The Amish gather our interest. They live simpler lives than we do, forgive better than we do (my reference being the shooting at an Amish school), and have a structure to their lives that often is lacking from our own. Cindy Woodsmall illustrates a point of view rarely considered by Englischers in Seasons of Tomorrow, the fourth book in the Amish Vines and Orchards series. It is not easy being Amish in today’s world.

A new Old Order Amish settlement has been established in Maine. Rhoda Byler, her older brother Steven, his wife Phoebe, and their children have founded this settlement along with sibling Samuel, Jacob, and Leah King. Landon Olson, a long-time friend and driver of Rhoda’s, has also moved to Maine from Pennsylvania. Landon has fallen in love with Leah, despite numerous reservations. This relationship disregards the Ordnung, which is the unwritten set of rules the Amish live by. I hate to use such a trite comparison, but think Romeo and Juliet. Landon and Leah are, of course, not guided by teenage romance nor are they divided by family rivalry. But there is a dividing line.

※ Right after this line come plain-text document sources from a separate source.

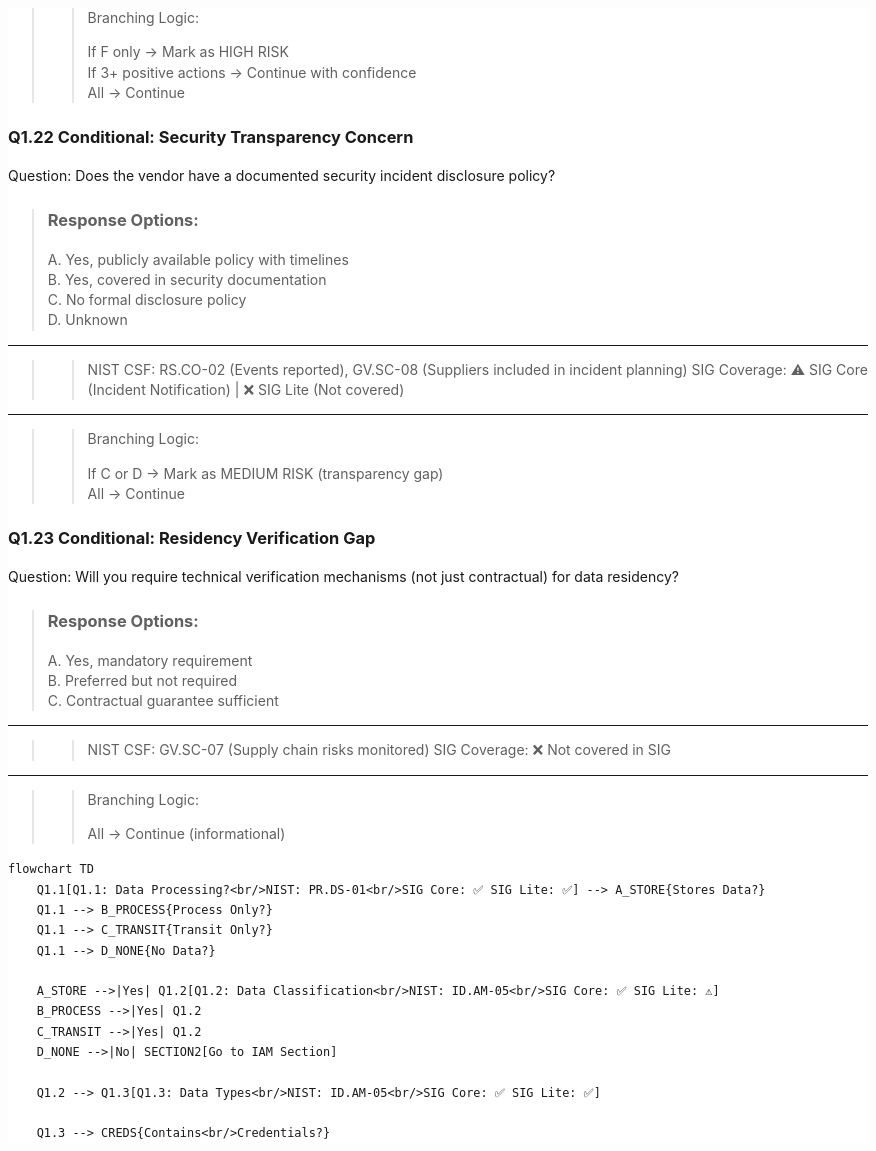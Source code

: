 >>  Branching Logic:
>>
>> If F only → Mark as HIGH RISK <br>
>> If 3+ positive actions → Continue with confidence <br>
>> All → Continue




### Q1.22 Conditional: Security Transparency Concern
Question: Does the vendor have a documented security incident disclosure policy?

> ### Response Options:
> 
> A. Yes, publicly available policy with timelines<br>
> B. Yes, covered in security documentation<br>
> C. No formal disclosure policy<br>
> D. Unknown
---
>>NIST CSF: RS.CO-02 (Events reported), GV.SC-08 (Suppliers included in incident planning)
>>SIG Coverage: ⚠️ SIG Core (Incident Notification) | ❌ SIG Lite (Not covered)
---

>>  Branching Logic:
>>
>> If C or D → Mark as MEDIUM RISK (transparency gap) <br>
>> All → Continue




### Q1.23 Conditional: Residency Verification Gap
Question: Will you require technical verification mechanisms (not just contractual) for data residency?

> ### Response Options:
> 
> A. Yes, mandatory requirement<br>
> B. Preferred but not required<br>
> C. Contractual guarantee sufficient
---
>>NIST CSF: GV.SC-07 (Supply chain risks monitored)
>>SIG Coverage: ❌ Not covered in SIG
---

>>  Branching Logic:
>>
>> All → Continue (informational)


```mermaid
flowchart TD
    Q1.1[Q1.1: Data Processing?<br/>NIST: PR.DS-01<br/>SIG Core: ✅ SIG Lite: ✅] --> A_STORE{Stores Data?}
    Q1.1 --> B_PROCESS{Process Only?}
    Q1.1 --> C_TRANSIT{Transit Only?}
    Q1.1 --> D_NONE{No Data?}
    
    A_STORE -->|Yes| Q1.2[Q1.2: Data Classification<br/>NIST: ID.AM-05<br/>SIG Core: ✅ SIG Lite: ⚠️]
    B_PROCESS -->|Yes| Q1.2
    C_TRANSIT -->|Yes| Q1.2
    D_NONE -->|No| SECTION2[Go to IAM Section]
    
    Q1.2 --> Q1.3[Q1.3: Data Types<br/>NIST: ID.AM-05<br/>SIG Core: ✅ SIG Lite: ✅]
    
    Q1.3 --> CREDS{Contains<br/>Credentials?}
```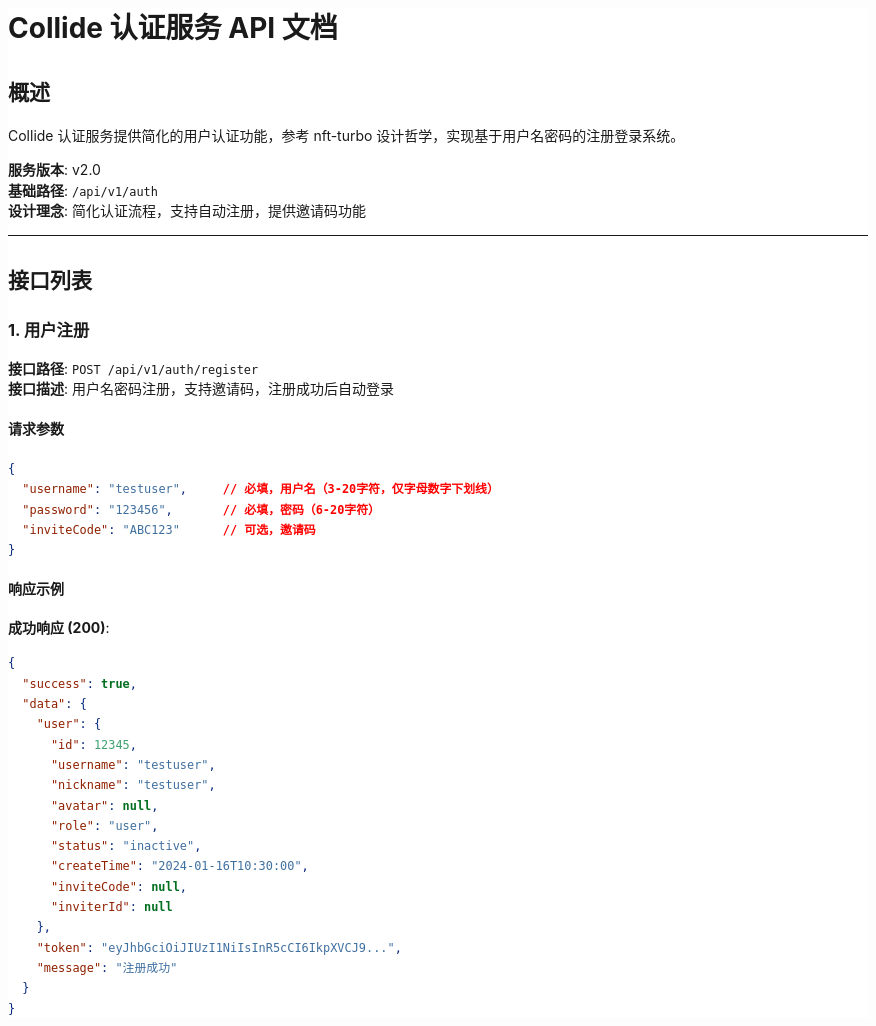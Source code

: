 # Collide 认证服务 API 文档

## 概述

Collide 认证服务提供简化的用户认证功能，参考 nft-turbo 设计哲学，实现基于用户名密码的注册登录系统。

**服务版本**: v2.0  
**基础路径**: `/api/v1/auth`  
**设计理念**: 简化认证流程，支持自动注册，提供邀请码功能

---

## 接口列表

### 1. 用户注册
**接口路径**: `POST /api/v1/auth/register`  
**接口描述**: 用户名密码注册，支持邀请码，注册成功后自动登录

#### 请求参数
```json
{
  "username": "testuser",     // 必填，用户名（3-20字符，仅字母数字下划线）
  "password": "123456",       // 必填，密码（6-20字符）
  "inviteCode": "ABC123"      // 可选，邀请码
}
```

#### 响应示例
**成功响应 (200)**:
```json
{
  "success": true,
  "data": {
    "user": {
      "id": 12345,
      "username": "testuser",
      "nickname": "testuser",
      "avatar": null,
      "role": "user",
      "status": "inactive",
      "createTime": "2024-01-16T10:30:00",
      "inviteCode": null,
      "inviterId": null
    },
    "token": "eyJhbGciOiJIUzI1NiIsInR5cCI6IkpXVCJ9...",
    "message": "注册成功"
  }
}
```
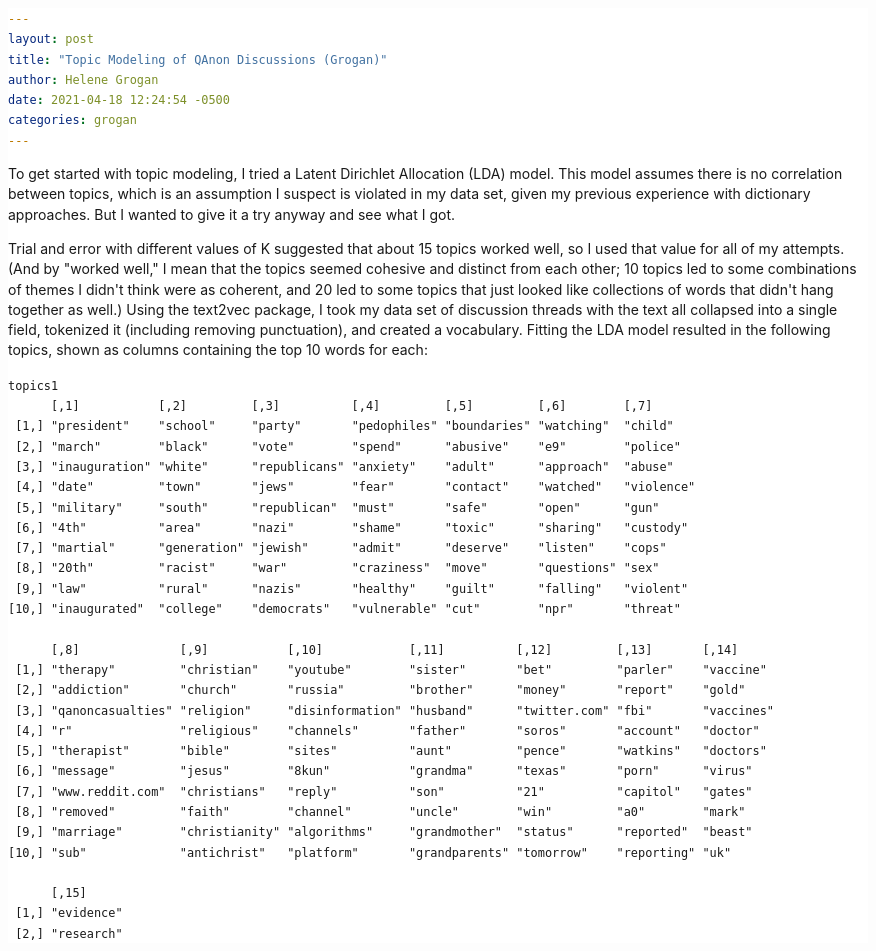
 ```yaml
---
layout: post
title: "Topic Modeling of QAnon Discussions (Grogan)"
author: Helene Grogan
date: 2021-04-18 12:24:54 -0500
categories: grogan
---
```



To get started with topic modeling, I tried a Latent Dirichlet Allocation (LDA) model. This model assumes there is no correlation between topics, which is an assumption I suspect is violated in my data set, given my previous experience with dictionary approaches. But I wanted to give it a try anyway and see what I got.

Trial and error with different values of K suggested that about 15 topics worked well, so I used that value for all of my attempts. (And by "worked well," I mean that the topics seemed cohesive and distinct from each other; 10 topics led to some combinations of themes I didn't think were as coherent, and 20 led to some topics that just looked like collections of words that didn't hang together as well.) Using the text2vec package, I took my data set of discussion threads with the text all collapsed into a single field, tokenized it (including removing punctuation), and created a vocabulary. Fitting the LDA model resulted in the following topics, shown as columns containing the top 10 words for each:

```
topics1
      [,1]           [,2]         [,3]          [,4]         [,5]         [,6]        [,7]      
 [1,] "president"    "school"     "party"       "pedophiles" "boundaries" "watching"  "child"   
 [2,] "march"        "black"      "vote"        "spend"      "abusive"    "e9"        "police"  
 [3,] "inauguration" "white"      "republicans" "anxiety"    "adult"      "approach"  "abuse"   
 [4,] "date"         "town"       "jews"        "fear"       "contact"    "watched"   "violence"
 [5,] "military"     "south"      "republican"  "must"       "safe"       "open"      "gun"     
 [6,] "4th"          "area"       "nazi"        "shame"      "toxic"      "sharing"   "custody" 
 [7,] "martial"      "generation" "jewish"      "admit"      "deserve"    "listen"    "cops"    
 [8,] "20th"         "racist"     "war"         "craziness"  "move"       "questions" "sex"     
 [9,] "law"          "rural"      "nazis"       "healthy"    "guilt"      "falling"   "violent" 
[10,] "inaugurated"  "college"    "democrats"   "vulnerable" "cut"        "npr"       "threat"  

      [,8]              [,9]           [,10]            [,11]          [,12]         [,13]       [,14]     
 [1,] "therapy"         "christian"    "youtube"        "sister"       "bet"         "parler"    "vaccine" 
 [2,] "addiction"       "church"       "russia"         "brother"      "money"       "report"    "gold"    
 [3,] "qanoncasualties" "religion"     "disinformation" "husband"      "twitter.com" "fbi"       "vaccines"
 [4,] "r"               "religious"    "channels"       "father"       "soros"       "account"   "doctor"  
 [5,] "therapist"       "bible"        "sites"          "aunt"         "pence"       "watkins"   "doctors" 
 [6,] "message"         "jesus"        "8kun"           "grandma"      "texas"       "porn"      "virus"   
 [7,] "www.reddit.com"  "christians"   "reply"          "son"          "21"          "capitol"   "gates"   
 [8,] "removed"         "faith"        "channel"        "uncle"        "win"         "a0"        "mark"    
 [9,] "marriage"        "christianity" "algorithms"     "grandmother"  "status"      "reported"  "beast"   
[10,] "sub"             "antichrist"   "platform"       "grandparents" "tomorrow"    "reporting" "uk"    

      [,15]       
 [1,] "evidence"  
 [2,] "research"  
```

This division between worlds is explored throughout the book. Samuel speaks with his father, who travels to Maine after hearing of the relationship between Landon and Leah. He asks his father if he is opposed to a marriage between Leah and Landon “because it’s morally wrong, or because of how it will make you look to the church.” On the same page, it is explained that “Everyone on the farm had deep concerns about Leah leaving the Amish, including Leah, [Samuel] imagined. But they’d worked to make sure their feelings were based in love and true concern, not fear, pride, and an effort to save face.” Leah didn’t fall in love with an outsider out of rebellion. She found, as her brother Samuel did in Rhoda, the person in her life who understands her and whom she wants to spend her life with, despite the obstacles.

Landon approaches Leah’s father to make a deal of sorts. “I’m sick of you thinking outsiders are too stupid to comprehend what’s important in life and too evil to be allowed to infiltrate your camps of great holiness, “Landon tells Benjamin King before leaving in accordance with the deal that has been made.

I enjoyed the way this book ended. It is very similar to real life, where not everything is perfect but people are making a life of their own. There is very little rebellion, but support is offered to family.

I received this book from Waterbrook Multnomah in exchange for writing this review.